- [Available records]

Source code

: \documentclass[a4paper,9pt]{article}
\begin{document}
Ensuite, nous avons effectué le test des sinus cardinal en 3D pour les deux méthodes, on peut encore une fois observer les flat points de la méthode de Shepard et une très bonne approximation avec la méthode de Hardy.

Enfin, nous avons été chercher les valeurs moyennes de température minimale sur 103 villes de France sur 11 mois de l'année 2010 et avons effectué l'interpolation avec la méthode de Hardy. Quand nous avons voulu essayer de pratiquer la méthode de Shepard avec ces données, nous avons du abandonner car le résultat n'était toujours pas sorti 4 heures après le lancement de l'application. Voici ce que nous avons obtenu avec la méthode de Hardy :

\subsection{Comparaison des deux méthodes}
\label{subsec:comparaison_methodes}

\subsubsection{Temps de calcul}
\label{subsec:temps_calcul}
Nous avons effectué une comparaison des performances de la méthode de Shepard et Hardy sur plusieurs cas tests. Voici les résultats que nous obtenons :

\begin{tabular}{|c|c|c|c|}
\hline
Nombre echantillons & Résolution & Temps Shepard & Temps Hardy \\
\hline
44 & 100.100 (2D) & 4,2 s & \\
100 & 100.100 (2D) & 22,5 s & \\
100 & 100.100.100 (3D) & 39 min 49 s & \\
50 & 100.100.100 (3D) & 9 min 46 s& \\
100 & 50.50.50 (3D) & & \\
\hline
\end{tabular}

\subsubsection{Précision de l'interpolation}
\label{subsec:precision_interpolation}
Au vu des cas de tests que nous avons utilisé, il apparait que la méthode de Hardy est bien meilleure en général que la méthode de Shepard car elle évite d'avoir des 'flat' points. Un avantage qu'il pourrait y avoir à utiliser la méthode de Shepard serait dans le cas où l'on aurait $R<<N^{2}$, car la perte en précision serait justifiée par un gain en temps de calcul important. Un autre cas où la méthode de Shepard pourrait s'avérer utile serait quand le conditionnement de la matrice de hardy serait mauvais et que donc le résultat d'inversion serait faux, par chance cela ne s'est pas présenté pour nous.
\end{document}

- [Work task]
Using the entries above, print each one again without any alteration.

- [Output]
Source code

: \documentclass[a4paper,9pt]{article}
\begin{document}
Ensuite, nous avons effectué le test des sinus cardinal en 3D pour les deux méthodes, on peut encore une fois observer les flat points de la méthode de Shepard et une très bonne approximation avec la méthode de Hardy.

Enfin, nous avons été chercher les valeurs moyennes de température minimale sur 103 villes de France sur 11 mois de l'année 2010 et avons effectué l'interpolation avec la méthode de Hardy. Quand nous avons voulu essayer de pratiquer la méthode de Shepard avec ces données, nous avons du abandonner car le résultat n'était toujours pas sorti 4 heures après le lancement de l'application. Voici ce que nous avons obtenu avec la méthode de Hardy :

\subsection{Comparaison des deux méthodes}
\label{subsec:comparaison_methodes}

\subsubsection{Temps de calcul}
\label{subsec:temps_calcul}
Nous avons effectué une comparaison des performances de la méthode de Shepard et Hardy sur plusieurs cas tests. Voici les résultats que nous obtenons :

\begin{tabular}{|c|c|c|c|}
\hline
Nombre echantillons & Résolution & Temps Shepard & Temps Hardy \\
\hline
44 & 100.100 (2D) & 4,2 s & \\
100 & 100.100 (2D) & 22,5 s & \\
100 & 100.100.100 (3D) & 39 min 49 s & \\
50 & 100.100.100 (3D) & 9 min 46 s& \\
100 & 50.50.50 (3D) & & \\
\hline
\end{tabular}

\subsubsection{Précision de l'interpolation}
\label{subsec:precision_interpolation}
Au vu des cas de tests que nous avons utilisé, il apparait que la méthode de Hardy est bien meilleure en général que la méthode de Shepard car elle évite d'avoir des 'flat' points. Un avantage qu'il pourrait y avoir à utiliser la méthode de Shepard serait dans le cas où l'on aurait $R<<N^{2}$, car la perte en précision serait justifiée par un gain en temps de calcul important. Un autre cas où la méthode de Shepard pourrait s'avérer utile serait quand le conditionnement de la matrice de hardy serait mauvais et que donc le résultat d'inversion serait faux, par chance cela ne s'est pas présenté pour nous.
\end{document}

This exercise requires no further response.